• **Task to complete**:
Give the number of lines in these entries that contain "width", and nothing more.

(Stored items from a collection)
++++++++++++++++++++

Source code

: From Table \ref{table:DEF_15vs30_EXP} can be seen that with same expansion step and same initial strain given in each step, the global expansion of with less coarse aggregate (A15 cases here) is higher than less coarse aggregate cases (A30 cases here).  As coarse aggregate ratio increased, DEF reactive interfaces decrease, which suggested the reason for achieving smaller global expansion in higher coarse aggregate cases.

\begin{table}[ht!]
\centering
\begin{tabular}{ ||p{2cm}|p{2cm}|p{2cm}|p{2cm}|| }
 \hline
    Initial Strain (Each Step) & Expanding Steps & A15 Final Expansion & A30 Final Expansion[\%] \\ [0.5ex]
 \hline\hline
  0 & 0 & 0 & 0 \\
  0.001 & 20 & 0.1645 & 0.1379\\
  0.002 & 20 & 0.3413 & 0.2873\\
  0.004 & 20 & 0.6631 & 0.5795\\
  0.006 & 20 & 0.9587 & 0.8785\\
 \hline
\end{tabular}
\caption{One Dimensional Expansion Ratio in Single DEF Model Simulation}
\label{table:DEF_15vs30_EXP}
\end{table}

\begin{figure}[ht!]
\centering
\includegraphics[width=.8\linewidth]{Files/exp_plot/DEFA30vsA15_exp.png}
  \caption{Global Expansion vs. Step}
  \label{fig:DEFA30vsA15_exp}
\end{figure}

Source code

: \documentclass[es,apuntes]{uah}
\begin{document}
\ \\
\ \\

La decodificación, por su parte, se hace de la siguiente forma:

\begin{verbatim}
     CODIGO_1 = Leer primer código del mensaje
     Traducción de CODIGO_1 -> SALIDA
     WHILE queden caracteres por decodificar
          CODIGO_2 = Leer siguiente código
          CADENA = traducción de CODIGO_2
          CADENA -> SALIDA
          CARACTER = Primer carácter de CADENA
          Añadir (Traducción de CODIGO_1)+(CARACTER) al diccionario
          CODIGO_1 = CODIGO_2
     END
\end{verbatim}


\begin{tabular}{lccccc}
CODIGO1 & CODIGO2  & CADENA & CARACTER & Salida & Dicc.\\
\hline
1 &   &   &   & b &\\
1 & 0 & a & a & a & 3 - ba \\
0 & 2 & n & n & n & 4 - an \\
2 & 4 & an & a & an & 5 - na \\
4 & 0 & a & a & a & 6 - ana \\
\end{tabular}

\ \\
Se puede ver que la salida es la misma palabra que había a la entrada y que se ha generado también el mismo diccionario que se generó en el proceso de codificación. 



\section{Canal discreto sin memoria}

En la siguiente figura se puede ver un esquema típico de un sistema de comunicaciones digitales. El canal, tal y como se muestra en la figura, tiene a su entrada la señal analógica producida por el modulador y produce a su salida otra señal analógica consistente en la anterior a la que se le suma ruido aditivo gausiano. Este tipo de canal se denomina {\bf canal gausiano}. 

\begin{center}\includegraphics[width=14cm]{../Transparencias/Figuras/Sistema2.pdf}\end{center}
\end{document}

++++++++++++++++++++

• **Response area**:
2